- AIM OF THE EXERCISE
Using the string "what" as the key, pull each matching line out of the records below.

- SOURCE DATA
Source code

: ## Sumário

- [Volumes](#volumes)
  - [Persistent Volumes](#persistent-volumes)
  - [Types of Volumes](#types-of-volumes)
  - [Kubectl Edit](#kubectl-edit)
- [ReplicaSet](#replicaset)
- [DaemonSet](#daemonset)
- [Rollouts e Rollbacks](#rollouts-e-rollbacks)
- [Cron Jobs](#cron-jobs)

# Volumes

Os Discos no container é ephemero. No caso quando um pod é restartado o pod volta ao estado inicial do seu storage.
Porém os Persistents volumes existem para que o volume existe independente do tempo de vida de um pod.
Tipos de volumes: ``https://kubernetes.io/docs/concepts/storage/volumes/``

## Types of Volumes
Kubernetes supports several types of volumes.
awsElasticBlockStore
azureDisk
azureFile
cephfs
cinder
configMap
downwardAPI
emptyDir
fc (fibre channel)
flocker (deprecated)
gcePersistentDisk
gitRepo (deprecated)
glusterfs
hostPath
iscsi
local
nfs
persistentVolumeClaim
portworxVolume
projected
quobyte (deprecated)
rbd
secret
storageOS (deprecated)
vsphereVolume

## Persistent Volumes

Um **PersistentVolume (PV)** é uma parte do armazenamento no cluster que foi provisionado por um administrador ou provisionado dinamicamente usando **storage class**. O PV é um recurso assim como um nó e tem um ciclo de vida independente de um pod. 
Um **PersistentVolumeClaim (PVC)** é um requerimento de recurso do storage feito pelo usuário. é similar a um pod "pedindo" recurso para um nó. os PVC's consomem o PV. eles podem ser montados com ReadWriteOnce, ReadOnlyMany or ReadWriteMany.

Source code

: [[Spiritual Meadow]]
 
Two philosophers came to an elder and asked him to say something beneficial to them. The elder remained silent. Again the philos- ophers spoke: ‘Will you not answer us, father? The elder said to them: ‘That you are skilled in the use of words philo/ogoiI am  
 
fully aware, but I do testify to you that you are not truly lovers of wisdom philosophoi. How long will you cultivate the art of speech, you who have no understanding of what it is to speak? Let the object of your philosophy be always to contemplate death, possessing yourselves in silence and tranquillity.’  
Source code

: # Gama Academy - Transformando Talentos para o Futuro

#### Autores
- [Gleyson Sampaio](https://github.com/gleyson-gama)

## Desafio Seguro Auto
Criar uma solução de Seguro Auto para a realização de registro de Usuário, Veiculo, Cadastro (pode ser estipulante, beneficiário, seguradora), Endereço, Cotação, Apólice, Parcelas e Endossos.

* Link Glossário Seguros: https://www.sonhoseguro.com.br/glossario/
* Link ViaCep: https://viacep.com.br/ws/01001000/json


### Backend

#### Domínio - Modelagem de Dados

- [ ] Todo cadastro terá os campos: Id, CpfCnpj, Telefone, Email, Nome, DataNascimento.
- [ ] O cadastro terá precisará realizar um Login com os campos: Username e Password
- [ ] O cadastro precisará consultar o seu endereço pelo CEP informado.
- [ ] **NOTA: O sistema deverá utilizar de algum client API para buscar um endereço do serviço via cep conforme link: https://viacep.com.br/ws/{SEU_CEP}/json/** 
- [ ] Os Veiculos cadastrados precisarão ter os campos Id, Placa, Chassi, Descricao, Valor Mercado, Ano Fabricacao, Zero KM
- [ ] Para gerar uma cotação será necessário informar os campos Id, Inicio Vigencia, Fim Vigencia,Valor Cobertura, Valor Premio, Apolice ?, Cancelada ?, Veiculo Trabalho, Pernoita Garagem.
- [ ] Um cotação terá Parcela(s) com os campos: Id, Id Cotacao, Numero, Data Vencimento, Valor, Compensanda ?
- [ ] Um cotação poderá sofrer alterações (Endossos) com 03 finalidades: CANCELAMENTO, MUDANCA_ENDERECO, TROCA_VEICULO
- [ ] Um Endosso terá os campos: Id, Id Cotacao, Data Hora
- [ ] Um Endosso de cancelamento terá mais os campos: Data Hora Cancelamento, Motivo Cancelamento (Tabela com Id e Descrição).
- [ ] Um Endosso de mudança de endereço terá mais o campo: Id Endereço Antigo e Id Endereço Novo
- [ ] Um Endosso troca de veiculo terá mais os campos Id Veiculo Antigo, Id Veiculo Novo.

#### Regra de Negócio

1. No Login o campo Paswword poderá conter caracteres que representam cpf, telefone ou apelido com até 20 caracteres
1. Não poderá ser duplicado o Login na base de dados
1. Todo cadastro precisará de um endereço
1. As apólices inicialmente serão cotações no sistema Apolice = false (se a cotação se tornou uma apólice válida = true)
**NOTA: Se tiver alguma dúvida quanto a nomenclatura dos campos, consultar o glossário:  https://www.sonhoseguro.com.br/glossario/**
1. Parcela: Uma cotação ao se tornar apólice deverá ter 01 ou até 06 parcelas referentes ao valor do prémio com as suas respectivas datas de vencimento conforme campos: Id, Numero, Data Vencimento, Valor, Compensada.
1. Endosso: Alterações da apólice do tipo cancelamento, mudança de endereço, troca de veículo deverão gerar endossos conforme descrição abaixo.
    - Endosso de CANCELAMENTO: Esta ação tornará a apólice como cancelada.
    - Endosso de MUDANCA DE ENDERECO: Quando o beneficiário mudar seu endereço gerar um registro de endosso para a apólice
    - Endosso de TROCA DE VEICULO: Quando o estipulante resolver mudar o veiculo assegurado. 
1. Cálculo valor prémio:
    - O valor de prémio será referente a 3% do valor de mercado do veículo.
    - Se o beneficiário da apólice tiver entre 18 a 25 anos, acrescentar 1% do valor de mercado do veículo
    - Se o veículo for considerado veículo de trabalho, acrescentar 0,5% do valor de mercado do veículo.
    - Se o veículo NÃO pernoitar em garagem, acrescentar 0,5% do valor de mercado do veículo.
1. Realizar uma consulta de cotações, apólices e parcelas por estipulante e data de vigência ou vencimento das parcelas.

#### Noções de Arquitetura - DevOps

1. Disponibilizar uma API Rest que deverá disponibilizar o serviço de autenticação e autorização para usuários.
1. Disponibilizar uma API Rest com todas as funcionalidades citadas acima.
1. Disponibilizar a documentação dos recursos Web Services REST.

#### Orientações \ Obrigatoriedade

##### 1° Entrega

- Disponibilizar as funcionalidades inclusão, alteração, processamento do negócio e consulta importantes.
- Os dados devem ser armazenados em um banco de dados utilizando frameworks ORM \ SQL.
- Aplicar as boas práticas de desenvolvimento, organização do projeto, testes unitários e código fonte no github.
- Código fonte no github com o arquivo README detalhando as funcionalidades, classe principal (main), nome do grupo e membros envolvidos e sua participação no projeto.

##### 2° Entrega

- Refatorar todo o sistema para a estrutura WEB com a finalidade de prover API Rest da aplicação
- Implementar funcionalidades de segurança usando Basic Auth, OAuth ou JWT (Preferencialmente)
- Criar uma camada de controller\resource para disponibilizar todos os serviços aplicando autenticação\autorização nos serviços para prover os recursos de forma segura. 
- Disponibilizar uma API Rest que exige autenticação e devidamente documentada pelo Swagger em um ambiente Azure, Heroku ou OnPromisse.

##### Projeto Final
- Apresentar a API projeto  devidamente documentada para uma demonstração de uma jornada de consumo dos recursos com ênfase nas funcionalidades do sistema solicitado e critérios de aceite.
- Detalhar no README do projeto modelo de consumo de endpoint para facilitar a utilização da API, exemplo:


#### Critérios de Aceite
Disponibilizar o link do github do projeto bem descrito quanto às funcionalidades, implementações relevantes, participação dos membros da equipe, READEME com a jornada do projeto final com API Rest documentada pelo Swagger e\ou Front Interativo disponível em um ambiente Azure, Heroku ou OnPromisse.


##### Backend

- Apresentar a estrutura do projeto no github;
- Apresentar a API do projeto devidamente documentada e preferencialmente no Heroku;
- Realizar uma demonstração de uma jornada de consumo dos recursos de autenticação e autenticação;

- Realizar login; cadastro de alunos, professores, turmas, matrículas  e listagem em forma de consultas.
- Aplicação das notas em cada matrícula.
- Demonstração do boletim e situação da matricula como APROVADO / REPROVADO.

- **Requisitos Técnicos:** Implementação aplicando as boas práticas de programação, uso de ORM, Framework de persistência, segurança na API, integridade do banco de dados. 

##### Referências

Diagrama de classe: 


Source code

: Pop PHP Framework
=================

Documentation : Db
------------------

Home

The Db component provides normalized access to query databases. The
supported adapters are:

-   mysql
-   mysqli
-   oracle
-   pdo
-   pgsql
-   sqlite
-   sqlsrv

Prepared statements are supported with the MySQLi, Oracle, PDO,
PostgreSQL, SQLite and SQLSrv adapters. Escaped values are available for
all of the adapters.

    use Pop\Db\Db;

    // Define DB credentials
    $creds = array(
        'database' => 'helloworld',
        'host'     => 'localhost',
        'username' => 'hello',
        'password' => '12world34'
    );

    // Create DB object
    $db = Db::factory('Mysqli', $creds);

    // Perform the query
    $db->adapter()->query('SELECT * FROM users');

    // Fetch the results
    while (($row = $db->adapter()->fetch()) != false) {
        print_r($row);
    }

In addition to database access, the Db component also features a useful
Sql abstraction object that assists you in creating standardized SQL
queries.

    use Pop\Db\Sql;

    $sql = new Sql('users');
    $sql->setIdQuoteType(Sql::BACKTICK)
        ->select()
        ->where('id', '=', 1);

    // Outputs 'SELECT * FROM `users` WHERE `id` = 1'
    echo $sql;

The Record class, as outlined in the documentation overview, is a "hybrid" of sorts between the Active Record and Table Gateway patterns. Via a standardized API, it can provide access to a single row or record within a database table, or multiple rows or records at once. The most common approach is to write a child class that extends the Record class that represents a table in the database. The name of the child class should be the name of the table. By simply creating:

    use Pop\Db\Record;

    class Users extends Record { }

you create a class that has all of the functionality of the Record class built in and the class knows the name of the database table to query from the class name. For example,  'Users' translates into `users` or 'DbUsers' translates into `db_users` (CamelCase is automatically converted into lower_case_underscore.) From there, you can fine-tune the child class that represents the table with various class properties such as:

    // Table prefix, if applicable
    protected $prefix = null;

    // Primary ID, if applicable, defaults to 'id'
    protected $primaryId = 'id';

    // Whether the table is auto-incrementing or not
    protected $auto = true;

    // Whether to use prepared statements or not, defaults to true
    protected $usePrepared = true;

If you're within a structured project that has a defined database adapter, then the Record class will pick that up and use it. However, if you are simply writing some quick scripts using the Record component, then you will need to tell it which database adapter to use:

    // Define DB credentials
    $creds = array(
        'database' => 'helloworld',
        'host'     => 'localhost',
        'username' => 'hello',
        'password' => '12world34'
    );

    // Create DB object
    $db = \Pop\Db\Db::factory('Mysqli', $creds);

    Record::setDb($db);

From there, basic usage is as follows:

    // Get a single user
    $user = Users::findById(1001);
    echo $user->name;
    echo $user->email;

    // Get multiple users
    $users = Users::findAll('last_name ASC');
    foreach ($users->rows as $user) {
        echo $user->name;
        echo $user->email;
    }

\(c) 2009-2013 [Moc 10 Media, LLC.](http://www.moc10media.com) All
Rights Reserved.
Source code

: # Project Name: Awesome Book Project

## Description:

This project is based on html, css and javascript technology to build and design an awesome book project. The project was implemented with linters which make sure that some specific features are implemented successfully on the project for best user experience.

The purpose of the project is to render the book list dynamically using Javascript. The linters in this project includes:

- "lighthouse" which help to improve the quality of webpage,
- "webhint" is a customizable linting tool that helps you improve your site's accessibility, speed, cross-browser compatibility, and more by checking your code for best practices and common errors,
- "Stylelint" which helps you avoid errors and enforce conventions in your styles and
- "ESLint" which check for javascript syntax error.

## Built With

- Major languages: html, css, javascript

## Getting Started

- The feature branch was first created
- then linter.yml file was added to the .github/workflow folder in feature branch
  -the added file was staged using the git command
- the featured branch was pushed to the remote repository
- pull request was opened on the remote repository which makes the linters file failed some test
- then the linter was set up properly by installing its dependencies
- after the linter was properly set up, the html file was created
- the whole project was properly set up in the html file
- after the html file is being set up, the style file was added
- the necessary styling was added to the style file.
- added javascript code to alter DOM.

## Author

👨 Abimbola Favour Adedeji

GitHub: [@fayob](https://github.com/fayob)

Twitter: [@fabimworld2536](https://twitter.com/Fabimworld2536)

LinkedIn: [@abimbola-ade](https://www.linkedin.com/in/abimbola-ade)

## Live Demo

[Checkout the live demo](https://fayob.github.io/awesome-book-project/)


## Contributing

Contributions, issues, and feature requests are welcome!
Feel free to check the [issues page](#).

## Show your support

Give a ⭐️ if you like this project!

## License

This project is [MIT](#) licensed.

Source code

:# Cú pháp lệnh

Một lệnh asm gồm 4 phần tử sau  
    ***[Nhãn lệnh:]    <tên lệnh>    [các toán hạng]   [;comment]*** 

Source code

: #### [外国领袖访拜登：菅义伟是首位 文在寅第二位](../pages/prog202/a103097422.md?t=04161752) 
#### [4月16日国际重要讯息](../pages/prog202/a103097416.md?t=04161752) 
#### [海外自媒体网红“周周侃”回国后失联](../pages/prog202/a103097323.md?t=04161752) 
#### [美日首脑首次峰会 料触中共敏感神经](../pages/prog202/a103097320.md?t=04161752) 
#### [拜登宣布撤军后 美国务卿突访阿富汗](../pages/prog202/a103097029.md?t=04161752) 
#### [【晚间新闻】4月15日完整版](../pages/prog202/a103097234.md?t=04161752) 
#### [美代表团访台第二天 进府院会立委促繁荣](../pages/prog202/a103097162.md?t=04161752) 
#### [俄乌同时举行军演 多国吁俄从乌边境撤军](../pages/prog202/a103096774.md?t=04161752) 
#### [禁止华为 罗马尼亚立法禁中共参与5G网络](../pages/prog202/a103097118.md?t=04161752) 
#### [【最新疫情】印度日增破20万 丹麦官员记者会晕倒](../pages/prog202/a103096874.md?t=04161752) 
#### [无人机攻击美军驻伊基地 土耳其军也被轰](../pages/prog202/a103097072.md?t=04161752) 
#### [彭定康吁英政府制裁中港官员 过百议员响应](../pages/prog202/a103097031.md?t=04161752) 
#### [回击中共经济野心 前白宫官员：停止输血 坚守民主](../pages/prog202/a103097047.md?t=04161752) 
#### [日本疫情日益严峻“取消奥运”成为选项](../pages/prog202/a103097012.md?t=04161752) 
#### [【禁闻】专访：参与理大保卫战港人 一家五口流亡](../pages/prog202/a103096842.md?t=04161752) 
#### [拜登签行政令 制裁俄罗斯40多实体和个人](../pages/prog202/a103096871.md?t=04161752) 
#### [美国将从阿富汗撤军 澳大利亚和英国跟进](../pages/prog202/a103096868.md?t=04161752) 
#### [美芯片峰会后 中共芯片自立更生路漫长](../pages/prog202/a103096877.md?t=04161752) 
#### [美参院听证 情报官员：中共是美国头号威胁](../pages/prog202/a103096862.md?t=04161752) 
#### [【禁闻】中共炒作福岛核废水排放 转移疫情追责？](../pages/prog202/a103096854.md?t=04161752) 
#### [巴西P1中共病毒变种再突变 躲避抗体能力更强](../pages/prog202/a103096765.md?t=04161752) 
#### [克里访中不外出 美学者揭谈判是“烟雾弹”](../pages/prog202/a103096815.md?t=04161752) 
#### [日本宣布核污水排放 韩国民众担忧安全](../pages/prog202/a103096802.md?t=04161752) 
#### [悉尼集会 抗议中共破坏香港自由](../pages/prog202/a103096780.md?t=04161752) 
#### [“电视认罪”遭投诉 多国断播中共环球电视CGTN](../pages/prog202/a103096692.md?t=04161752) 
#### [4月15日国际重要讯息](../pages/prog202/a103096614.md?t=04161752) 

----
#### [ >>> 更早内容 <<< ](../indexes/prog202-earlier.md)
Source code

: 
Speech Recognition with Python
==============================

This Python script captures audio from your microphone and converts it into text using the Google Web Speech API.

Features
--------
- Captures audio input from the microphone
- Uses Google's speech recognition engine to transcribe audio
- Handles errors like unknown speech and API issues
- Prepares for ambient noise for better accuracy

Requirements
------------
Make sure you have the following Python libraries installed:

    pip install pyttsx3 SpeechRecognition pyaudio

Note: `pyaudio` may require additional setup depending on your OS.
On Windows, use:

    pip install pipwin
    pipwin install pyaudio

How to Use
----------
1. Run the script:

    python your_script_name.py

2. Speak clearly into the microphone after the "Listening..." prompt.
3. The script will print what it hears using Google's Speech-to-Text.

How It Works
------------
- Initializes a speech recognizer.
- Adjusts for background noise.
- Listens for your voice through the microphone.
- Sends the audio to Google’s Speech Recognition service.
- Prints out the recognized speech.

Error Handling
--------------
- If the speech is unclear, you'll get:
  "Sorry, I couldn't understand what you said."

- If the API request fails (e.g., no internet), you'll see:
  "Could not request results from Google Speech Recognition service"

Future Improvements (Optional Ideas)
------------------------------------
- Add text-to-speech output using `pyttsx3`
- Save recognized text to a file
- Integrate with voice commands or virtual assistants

- REPLY
fully aware, but I do testify to you that you are not truly lovers of wisdom philosophoi. How long will you cultivate the art of speech, you who have no understanding of what it is to speak? Let the object of your philosophy be always to contemplate death, possessing yourselves in silence and tranquillity.’  
3. The script will print what it hears using Google's Speech-to-Text.
  "Sorry, I couldn't understand what you said."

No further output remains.